Farbauti's Ekkill

by JalendaviLady

Characters: Laufey, Loki, Odin, Farbauti (deceased), OCs

Summary: Laufey's life from a few months before Loki's birth to shortly after Thor's raid on Jotunheim.

Content Notes / Warnings: Alien Gender System (single-gender two-parent variant), Alien Religion, Infanticide, Child Loss, Spousal Loss, and is just in general a Tearjerker. Have tissues or a hanky handy.


Author Notes:

The word 'ekkill' means 'widower' in Icelandic. I had intended to use a reversal of Loki's patronymic for a title, but when I saw 'ekkill' on the vocabulary list I was referencing I changed my mind.

The 'Single Gender Jotun Theory' began as an explanation for why the Marvel universe gender-flips Laufey relative to Laufey's mythological role as Loki's mother. The use of masculine pronouns is intentional as the Jotun aren't actually androgynous and they are intentionally letting the other realms think they are one side of a binary gender system: they're men - men who birth babies, but definitely men.

The reasoning behind Jotun infant abandonment was heavily influenced by a fanfic where someone seriously considers arming and then murdering a suicidal character to ensure his entrance into Valhalla.

This is intended as a backstory fic for "A Different Way Forward", but I've written it so it will fit cleanly in with the movie's events.


Disclaimer: I own no part of the Marvel movie universe.


Farbauti was dead.

His broad shoulders would never work in defense of their people again. No more would his thick calves propel him along the roads and trails. His smile would never brighten the night as if his mouth was the ice-edged crags of the holy mountains.

He was gone, killed by injuries from an unpredicted rockfall.

Laufey sat by the grave, the last to leave.

That Farbauti had struggled to live to the last moment was the only thought that soothed. Those who died in struggle would make it to the greater feasthall of the gods.

Struggling to breathe through a half-crushed ribcage while the love of your life held your hand and urged you to keep trying, to give you just five more minutes together, can't you make it just five more minutes, please gods Farbauti don't leave me yet not now not alone please can't you manage one more breath Farbauti don't leave me!

That counted.

The stirring behind his navel was no comfort.
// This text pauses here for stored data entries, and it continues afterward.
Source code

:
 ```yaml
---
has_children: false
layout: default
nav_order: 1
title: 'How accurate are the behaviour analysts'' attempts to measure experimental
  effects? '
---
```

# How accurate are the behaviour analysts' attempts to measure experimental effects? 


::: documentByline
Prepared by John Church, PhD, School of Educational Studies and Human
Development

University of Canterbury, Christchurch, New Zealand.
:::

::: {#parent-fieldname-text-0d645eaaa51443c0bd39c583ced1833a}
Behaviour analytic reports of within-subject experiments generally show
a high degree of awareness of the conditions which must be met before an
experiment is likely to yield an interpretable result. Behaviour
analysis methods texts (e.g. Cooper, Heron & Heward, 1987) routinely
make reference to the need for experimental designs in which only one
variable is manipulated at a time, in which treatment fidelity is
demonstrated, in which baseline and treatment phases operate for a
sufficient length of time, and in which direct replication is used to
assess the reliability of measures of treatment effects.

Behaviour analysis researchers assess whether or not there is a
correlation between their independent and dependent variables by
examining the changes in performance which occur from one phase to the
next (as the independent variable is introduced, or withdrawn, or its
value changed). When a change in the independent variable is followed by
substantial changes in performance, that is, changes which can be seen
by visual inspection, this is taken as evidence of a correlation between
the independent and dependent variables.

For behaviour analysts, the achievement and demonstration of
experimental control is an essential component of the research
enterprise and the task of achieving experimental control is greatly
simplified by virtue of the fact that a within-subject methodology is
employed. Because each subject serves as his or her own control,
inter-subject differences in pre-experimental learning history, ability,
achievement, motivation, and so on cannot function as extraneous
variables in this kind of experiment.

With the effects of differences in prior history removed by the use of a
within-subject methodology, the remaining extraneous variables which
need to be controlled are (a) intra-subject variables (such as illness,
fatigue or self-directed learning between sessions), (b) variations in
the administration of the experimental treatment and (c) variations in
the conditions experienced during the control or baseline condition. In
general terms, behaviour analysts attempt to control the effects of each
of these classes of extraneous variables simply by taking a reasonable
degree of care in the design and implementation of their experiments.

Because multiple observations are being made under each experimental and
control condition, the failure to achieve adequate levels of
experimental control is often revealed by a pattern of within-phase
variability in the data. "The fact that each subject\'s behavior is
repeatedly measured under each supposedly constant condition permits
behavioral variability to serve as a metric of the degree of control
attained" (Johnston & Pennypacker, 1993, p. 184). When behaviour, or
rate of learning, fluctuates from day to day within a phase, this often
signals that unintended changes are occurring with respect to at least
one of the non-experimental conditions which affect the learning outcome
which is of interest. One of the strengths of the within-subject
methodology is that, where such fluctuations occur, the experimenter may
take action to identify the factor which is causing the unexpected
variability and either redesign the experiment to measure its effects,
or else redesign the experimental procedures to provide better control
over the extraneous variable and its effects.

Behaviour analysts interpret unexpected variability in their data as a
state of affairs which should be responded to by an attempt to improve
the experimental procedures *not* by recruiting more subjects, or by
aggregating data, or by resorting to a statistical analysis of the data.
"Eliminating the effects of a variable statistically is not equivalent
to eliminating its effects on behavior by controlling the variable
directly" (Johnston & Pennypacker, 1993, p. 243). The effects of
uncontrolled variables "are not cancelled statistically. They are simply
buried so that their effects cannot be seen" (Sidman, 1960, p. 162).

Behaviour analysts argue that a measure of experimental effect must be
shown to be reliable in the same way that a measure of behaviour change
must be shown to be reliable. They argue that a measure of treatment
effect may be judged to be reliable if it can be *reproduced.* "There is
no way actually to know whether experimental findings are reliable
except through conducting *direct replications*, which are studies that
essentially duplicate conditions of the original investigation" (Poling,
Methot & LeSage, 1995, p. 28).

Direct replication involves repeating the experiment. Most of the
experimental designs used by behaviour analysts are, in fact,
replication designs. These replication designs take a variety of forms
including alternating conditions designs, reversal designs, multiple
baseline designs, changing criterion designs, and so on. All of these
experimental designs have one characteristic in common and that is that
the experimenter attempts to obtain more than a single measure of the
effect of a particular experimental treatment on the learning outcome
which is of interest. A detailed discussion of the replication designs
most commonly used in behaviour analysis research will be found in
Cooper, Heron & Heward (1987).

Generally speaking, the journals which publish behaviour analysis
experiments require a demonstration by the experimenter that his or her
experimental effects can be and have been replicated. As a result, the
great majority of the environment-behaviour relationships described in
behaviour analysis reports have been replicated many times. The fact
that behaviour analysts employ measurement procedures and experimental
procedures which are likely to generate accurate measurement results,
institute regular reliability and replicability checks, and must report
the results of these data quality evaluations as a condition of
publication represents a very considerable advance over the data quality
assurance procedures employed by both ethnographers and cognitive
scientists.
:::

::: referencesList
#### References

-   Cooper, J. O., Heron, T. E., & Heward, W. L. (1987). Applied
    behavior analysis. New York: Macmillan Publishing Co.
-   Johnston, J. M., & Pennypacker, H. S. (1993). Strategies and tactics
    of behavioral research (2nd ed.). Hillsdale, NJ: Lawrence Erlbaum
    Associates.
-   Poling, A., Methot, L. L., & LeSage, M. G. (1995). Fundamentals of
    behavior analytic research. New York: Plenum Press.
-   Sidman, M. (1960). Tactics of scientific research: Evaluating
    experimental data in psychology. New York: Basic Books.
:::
They had faced the choice, as all Jotun did, of who would carry the child. Some couples chose for their children to all have the same parent-of-the-body. Some switched.

Laufey was king. Laufey had wanted his heir to be of his body. And so that was what he and Farbauti had done. They had waited until a significant lull in inter-realm hostilities, a time when Laufey going into hiding - that the other races of the other realms need never find out there was only one gender among the Jotun - would not harm their people, and then they had set about having their first child.

Their only child, now that Farbauti was gone.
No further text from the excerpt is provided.